== RECORDED INFORMATION

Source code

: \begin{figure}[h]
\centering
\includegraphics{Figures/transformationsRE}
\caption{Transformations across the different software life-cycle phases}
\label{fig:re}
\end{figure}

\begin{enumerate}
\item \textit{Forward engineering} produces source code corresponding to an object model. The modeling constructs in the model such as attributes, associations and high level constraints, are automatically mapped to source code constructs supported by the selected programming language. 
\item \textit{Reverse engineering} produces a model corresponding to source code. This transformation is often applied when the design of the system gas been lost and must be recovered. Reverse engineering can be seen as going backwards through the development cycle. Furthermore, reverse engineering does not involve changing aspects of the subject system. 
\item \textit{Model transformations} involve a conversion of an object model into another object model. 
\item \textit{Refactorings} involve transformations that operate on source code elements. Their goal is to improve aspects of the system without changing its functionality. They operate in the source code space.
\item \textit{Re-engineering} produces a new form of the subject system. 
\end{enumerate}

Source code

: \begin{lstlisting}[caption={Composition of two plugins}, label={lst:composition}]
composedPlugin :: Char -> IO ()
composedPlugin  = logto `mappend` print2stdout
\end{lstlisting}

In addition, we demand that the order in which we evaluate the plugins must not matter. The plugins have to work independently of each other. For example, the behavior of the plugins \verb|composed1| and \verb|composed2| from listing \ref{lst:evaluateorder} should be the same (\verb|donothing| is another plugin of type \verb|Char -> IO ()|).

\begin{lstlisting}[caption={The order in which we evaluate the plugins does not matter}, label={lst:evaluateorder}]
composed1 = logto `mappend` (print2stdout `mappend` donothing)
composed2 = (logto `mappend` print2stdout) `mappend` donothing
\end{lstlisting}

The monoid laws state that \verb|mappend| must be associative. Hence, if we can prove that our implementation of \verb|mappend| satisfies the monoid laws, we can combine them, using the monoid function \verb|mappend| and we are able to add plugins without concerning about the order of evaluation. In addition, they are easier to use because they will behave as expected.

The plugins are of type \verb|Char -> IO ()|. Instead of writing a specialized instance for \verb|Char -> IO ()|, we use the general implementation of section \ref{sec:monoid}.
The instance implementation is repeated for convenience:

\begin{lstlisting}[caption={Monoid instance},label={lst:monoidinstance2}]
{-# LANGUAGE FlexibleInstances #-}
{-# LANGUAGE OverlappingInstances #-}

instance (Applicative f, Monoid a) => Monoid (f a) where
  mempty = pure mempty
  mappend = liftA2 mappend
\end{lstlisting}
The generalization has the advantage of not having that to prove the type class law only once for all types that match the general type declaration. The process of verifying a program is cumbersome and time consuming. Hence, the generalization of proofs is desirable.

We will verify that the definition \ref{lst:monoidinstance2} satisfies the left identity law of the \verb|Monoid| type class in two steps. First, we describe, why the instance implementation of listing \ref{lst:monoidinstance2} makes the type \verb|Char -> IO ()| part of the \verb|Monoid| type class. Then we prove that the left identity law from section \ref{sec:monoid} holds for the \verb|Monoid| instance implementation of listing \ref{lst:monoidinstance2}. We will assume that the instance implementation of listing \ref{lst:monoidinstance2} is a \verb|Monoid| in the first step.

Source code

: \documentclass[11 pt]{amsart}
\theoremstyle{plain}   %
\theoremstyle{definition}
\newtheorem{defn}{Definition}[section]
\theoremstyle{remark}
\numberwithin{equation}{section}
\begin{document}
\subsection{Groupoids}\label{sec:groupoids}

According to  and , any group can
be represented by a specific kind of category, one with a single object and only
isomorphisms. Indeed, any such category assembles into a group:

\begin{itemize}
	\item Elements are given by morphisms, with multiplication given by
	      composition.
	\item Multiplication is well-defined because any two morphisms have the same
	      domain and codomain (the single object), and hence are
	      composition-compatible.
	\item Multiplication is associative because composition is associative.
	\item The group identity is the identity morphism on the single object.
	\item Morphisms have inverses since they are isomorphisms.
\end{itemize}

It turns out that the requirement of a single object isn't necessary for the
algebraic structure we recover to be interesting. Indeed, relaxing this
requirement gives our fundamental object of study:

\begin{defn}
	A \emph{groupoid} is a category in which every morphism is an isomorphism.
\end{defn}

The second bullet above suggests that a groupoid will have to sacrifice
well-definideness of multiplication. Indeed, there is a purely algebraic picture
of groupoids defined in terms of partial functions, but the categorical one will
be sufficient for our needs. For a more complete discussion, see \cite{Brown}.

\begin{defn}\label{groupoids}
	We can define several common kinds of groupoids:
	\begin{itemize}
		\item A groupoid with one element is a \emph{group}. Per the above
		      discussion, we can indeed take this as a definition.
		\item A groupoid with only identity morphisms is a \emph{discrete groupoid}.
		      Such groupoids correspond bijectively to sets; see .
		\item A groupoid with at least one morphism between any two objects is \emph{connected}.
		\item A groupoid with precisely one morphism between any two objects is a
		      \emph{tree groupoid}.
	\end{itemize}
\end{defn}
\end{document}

====
== RECORDED INFORMATION

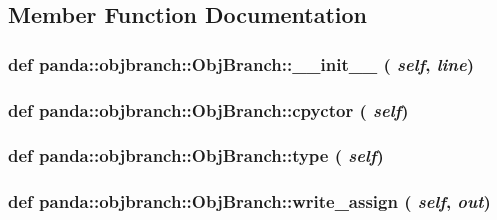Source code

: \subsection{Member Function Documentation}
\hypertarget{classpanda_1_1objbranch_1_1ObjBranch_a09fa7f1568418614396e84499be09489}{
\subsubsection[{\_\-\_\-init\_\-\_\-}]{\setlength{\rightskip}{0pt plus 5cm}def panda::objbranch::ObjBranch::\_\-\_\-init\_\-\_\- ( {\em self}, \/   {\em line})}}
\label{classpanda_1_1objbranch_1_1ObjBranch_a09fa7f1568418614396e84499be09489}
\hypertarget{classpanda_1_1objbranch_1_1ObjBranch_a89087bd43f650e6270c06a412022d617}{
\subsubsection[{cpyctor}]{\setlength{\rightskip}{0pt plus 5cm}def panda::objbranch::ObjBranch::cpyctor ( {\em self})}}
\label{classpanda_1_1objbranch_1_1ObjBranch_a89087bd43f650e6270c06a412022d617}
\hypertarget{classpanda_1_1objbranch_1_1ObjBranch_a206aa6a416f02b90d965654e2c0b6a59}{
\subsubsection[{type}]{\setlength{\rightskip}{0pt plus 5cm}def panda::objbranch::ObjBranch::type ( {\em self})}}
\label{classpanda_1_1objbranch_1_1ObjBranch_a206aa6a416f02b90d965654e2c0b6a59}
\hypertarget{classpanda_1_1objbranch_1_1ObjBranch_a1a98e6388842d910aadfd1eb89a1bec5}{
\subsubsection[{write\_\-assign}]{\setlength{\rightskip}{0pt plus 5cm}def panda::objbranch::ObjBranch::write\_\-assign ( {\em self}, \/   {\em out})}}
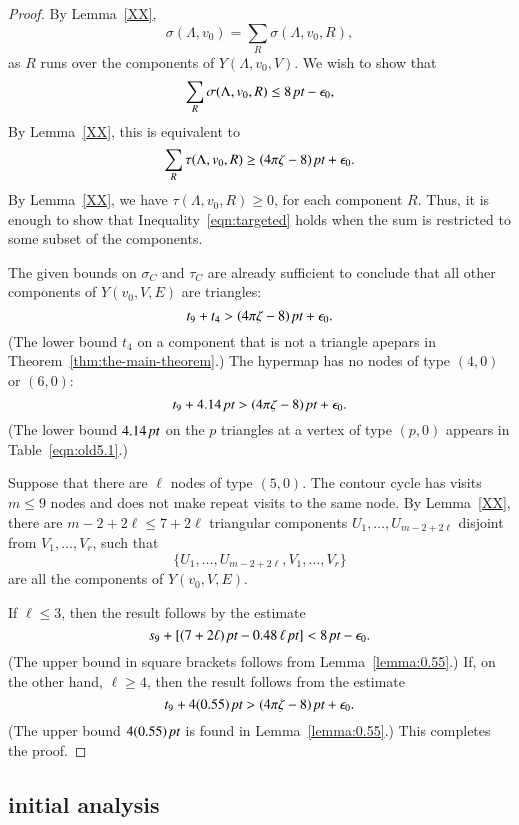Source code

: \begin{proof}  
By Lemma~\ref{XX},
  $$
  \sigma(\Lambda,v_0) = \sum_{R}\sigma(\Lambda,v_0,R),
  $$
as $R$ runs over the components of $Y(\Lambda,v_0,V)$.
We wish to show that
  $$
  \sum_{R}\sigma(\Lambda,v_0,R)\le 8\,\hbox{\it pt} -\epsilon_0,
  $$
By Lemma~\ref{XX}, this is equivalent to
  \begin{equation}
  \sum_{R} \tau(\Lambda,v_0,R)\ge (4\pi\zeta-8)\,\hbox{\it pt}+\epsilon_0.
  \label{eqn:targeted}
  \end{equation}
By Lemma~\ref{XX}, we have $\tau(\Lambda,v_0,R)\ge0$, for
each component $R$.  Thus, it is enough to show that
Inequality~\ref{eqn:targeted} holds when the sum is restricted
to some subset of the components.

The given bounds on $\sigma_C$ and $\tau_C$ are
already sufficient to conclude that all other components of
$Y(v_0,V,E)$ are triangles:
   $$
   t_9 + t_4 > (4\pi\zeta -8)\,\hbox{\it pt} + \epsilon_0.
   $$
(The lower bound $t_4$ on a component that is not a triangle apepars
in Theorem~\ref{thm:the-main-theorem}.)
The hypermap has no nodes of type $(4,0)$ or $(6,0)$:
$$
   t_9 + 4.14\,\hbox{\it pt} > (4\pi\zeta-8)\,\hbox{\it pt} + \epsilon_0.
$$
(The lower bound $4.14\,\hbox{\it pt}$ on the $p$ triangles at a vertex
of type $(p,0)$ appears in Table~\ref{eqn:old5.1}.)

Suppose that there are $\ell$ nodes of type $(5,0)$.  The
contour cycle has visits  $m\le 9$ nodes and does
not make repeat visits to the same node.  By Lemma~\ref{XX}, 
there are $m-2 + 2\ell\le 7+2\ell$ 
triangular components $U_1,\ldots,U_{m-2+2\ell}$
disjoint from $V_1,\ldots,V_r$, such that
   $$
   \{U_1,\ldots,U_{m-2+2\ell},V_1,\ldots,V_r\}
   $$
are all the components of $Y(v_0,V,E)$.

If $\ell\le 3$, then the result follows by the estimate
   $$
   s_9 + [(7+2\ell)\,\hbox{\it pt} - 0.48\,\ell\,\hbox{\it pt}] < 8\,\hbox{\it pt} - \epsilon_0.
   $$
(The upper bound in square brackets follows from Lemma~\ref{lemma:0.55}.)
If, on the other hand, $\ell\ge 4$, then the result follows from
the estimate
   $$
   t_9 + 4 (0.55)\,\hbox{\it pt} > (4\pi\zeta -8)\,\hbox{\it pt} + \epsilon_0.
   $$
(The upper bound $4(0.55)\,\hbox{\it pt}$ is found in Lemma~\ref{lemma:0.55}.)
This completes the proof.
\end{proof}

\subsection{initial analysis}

====
== RECORDED INFORMATION

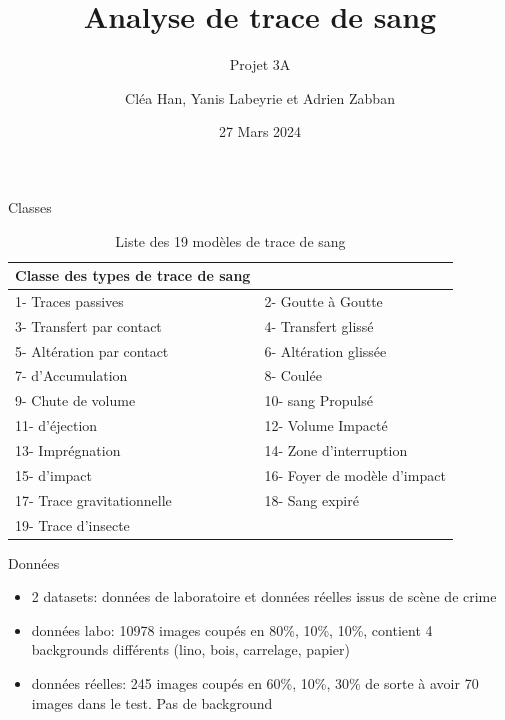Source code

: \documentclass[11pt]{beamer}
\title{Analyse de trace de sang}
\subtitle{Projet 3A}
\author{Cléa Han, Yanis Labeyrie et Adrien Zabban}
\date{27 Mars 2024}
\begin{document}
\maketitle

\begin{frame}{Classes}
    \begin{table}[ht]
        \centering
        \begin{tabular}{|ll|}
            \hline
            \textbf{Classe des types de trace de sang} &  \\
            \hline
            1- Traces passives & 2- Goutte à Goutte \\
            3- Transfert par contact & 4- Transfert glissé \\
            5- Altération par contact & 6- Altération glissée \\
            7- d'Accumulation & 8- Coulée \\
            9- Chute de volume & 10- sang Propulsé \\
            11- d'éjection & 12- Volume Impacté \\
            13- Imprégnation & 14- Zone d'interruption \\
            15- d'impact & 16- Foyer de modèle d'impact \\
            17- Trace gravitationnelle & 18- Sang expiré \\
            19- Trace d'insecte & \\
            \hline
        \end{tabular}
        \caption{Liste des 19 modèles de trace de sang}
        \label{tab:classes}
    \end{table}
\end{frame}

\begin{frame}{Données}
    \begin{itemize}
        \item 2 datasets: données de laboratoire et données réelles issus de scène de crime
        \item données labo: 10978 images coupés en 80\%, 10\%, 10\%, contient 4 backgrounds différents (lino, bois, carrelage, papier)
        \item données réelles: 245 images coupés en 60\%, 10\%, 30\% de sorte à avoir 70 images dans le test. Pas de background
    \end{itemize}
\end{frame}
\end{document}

====

THE PROBLEM
Your answer should be the exact lines above from the one with "well-definideness of multiplication." through the one with "Such groupoids correspond", both included, and nothing besides.

TASK OUTPUT
well-definideness of multiplication. Indeed, there is a purely algebraic picture
of groupoids defined in terms of partial functions, but the categorical one will
be sufficient for our needs. For a more complete discussion, see \cite{Brown}.

\begin{defn}\label{groupoids}
	We can define several common kinds of groupoids:
	\begin{itemize}
		\item A groupoid with one element is a \emph{group}. Per the above
		      discussion, we can indeed take this as a definition.
		\item A groupoid with only identity morphisms is a \emph{discrete groupoid}.
		      Such groupoids correspond bijectively to sets; see .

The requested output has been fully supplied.